TwistedSifter

Grandmother Becomes Family’s Landlord, And She Gets So Upset When They Don’t Do The Dishes Right Away That She Throws Them Away

kitchen sink full of dirty dishes

Shutterstock/Reddit

Imagine being a kid and moving in with your grandmother. It could be a fun multi-generational living experience.

But what would you do if your grandmother started throwing your stuff away? Would you call her out on it or simply dig it out of the trash?

In this story, one family is in this situation. Talking to the grandma doesn’t make any difference, so they try another tactic to see if she’ll throw her own stuff away.

Keep reading for all the details.

Want to throw your own dishes away? Sure, go ahead.

I’ve never had a great relationship with my grandma; none of my siblings could ever stand her.

She was always domineering but didn’t have the guts to do things to our faces; always loudly complaining about us to her friends within obvious hearing distance.

When the lease on our house expired and my dad was looking for new accommodation, my grandma showed up and pretty much waved a heavy and stout umbrella in his face, insisting that we moved in with her “so she could take care of us”. (But we would still have to pay her a generous amount of rent.)

My sister and I pleaded with my dad not to, but he eventually gave in “because she’s my mother”.

She complained immediately.

We move in, and not even a month in various altercations start.
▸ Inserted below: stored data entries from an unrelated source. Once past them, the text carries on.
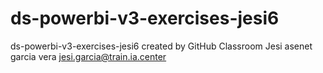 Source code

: # ds-powerbi-v3-exercises-jesi6
ds-powerbi-v3-exercises-jesi6 created by GitHub Classroom
Jesi asenet garcia vera
jesi.garcia@train.ia.center
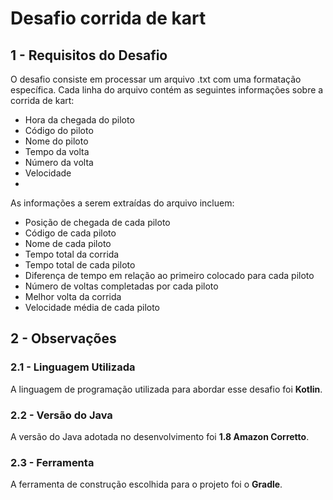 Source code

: # Desafio corrida de kart

## 1 - Requisitos do Desafio

O desafio consiste em processar um arquivo .txt com uma formatação específica. Cada linha do arquivo contém as seguintes informações sobre a corrida de kart:

- Hora da chegada do piloto
- Código do piloto
- Nome do piloto
- Tempo da volta
- Número da volta
- Velocidade
- 
As informações a serem extraídas do arquivo incluem:

- Posição de chegada de cada piloto
- Código de cada piloto
- Nome de cada piloto
- Tempo total da corrida
- Tempo total de cada piloto
- Diferença de tempo em relação ao primeiro colocado para cada piloto
- Número de voltas completadas por cada piloto
- Melhor volta da corrida
- Velocidade média de cada piloto
## 2 - Observações

### 2.1 - Linguagem Utilizada

A linguagem de programação utilizada para abordar esse desafio foi **Kotlin**.

### 2.2 - Versão do Java

A versão do Java adotada no desenvolvimento foi **1.8 Amazon Corretto**.

### 2.3 - Ferramenta 

A ferramenta de construção escolhida para o projeto foi o **Gradle**.
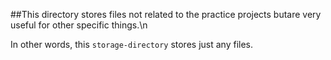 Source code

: ##This directory stores files not related to the practice projects butare very useful for other specific things.\n

In other words, this `storage-directory` stores just any files.
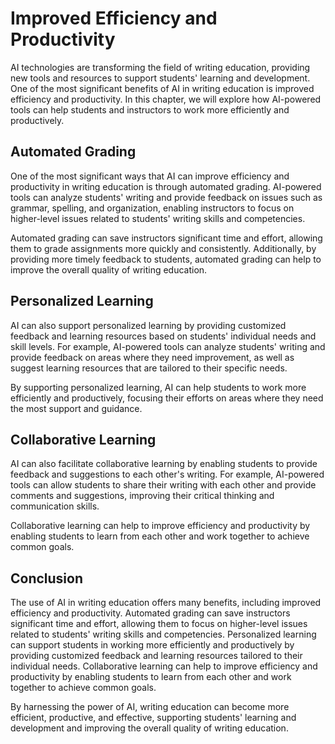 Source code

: Improved Efficiency and Productivity
====================================================================================

AI technologies are transforming the field of writing education, providing new tools and resources to support students' learning and development. One of the most significant benefits of AI in writing education is improved efficiency and productivity. In this chapter, we will explore how AI-powered tools can help students and instructors to work more efficiently and productively.

Automated Grading
-----------------

One of the most significant ways that AI can improve efficiency and productivity in writing education is through automated grading. AI-powered tools can analyze students' writing and provide feedback on issues such as grammar, spelling, and organization, enabling instructors to focus on higher-level issues related to students' writing skills and competencies.

Automated grading can save instructors significant time and effort, allowing them to grade assignments more quickly and consistently. Additionally, by providing more timely feedback to students, automated grading can help to improve the overall quality of writing education.

Personalized Learning
---------------------

AI can also support personalized learning by providing customized feedback and learning resources based on students' individual needs and skill levels. For example, AI-powered tools can analyze students' writing and provide feedback on areas where they need improvement, as well as suggest learning resources that are tailored to their specific needs.

By supporting personalized learning, AI can help students to work more efficiently and productively, focusing their efforts on areas where they need the most support and guidance.

Collaborative Learning
----------------------

AI can also facilitate collaborative learning by enabling students to provide feedback and suggestions to each other's writing. For example, AI-powered tools can allow students to share their writing with each other and provide comments and suggestions, improving their critical thinking and communication skills.

Collaborative learning can help to improve efficiency and productivity by enabling students to learn from each other and work together to achieve common goals.

Conclusion
----------

The use of AI in writing education offers many benefits, including improved efficiency and productivity. Automated grading can save instructors significant time and effort, allowing them to focus on higher-level issues related to students' writing skills and competencies. Personalized learning can support students in working more efficiently and productively by providing customized feedback and learning resources tailored to their individual needs. Collaborative learning can help to improve efficiency and productivity by enabling students to learn from each other and work together to achieve common goals.

By harnessing the power of AI, writing education can become more efficient, productive, and effective, supporting students' learning and development and improving the overall quality of writing education.
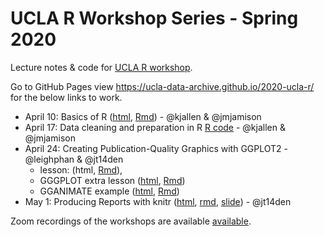 # UCLA R Workshop Series - Spring 2020 

Lecture notes &amp; code for [UCLA R workshop](https://ucla-data-archive.github.io/2020-04-10-ucla/).

Go to GitHub Pages view <https://ucla-data-archive.github.io/2020-ucla-r/> for the below links to work. 

* April 10: Basics of R ([html](basics-of-r.html), [Rmd](basics-of-r.Rmd)) - @kjallen & @jmjamison
* April 17: Data cleaning and preparation in R [R code](02-r-code.R) - @kjallen & @jmjamison
* April 24: Creating Publication-Quality Graphics with GGPLOT2 - @leighphan & @jt14den
  * lesson: (html, [Rmd](03_r-markdown.Rmd)), 
  * GGGPLOT extra lesson ([html](03b_ggplot-extras.html), [Rmd](03b_ggplot-extras.Rmd)) 
  * GGANIMATE example ([html](03-animate-ex.html), [Rmd](03-animate-ex.rmd))
* May 1: Producing Reports with knitr ([html](04_r-markdown.html), [rmd](04_r-markdown.html), [slide](04a_r-markdown_slides.html)) - @jt14den 

 Zoom recordings of the workshops are available [available](https://doi.org/10.25346/S6/ZJKUAC). 
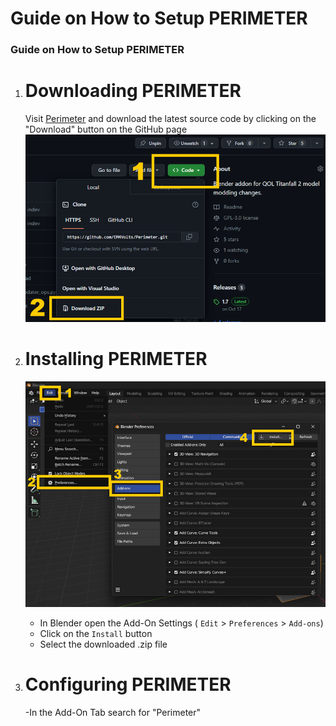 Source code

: # Guide on How to Setup PERIMETER

### Guide on How to Setup PERIMETER


1. # Downloading PERIMETER

    Visit [Perimeter](https://github.com/EM4Volts/Perimeter) and download the latest source code by clicking on the "Download" button on the GitHub page
    ![Step 1](assets/images/setup/step1.png)

2. # Installing PERIMETER
    ![Step 2](assets/images/setup/step2.png)
    - In Blender open the Add-On Settings ( `Edit` > `Preferences` > `Add-ons`)
    - Click on the `Install` button
    - Select the downloaded .zip file
    
3. # Configuring PERIMETER
	
	-In the Add-On Tab search for "Perimeter"
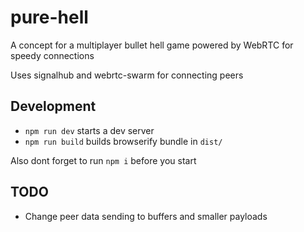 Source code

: # pure-hell

A concept for a multiplayer bullet hell game powered by WebRTC for speedy connections

Uses signalhub and webrtc-swarm for connecting peers

## Development

- `npm run dev` starts a dev server
- `npm run build` builds browserify bundle in `dist/`

Also dont forget to run `npm i` before you start

## TODO

- Change peer data sending to buffers and smaller payloads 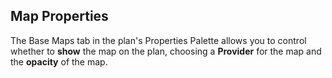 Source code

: ## Map Properties  
The Base Maps tab in the plan's Properties Palette allows you to control whether to **show** the map on the plan, choosing a **Provider** for the map and the **opacity** of the map.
She complains that we have too much stuff.

Consider that we have what is probably twice her stuff and quadruple the people.

We stuff everything we can into this tiny storeroom, thanks to my dad’s packing skills. Those she won’t touch.

This is awful!

But little things start disappearing after; the prized porcelain dish set that my dead mom bought with my dad two decades ago, my tiny mementos that i tucked inside my drawer, out of sight…

And then we found them in the bin.

No amount of pleading, arguing, convincing could get her to stop.

The only things she wouldn’t throw away were the things she couldn’t physically lift by herself, and obviously nobody would help her.

Guess why she left the storeroom stuff alone.

The living situation doesn’t really improve.

We get pretty sick of each other.

At this point, we’ve already packed all our prized tableware away, and resolve to using only the cheap stuff that our previous landlord had given to us.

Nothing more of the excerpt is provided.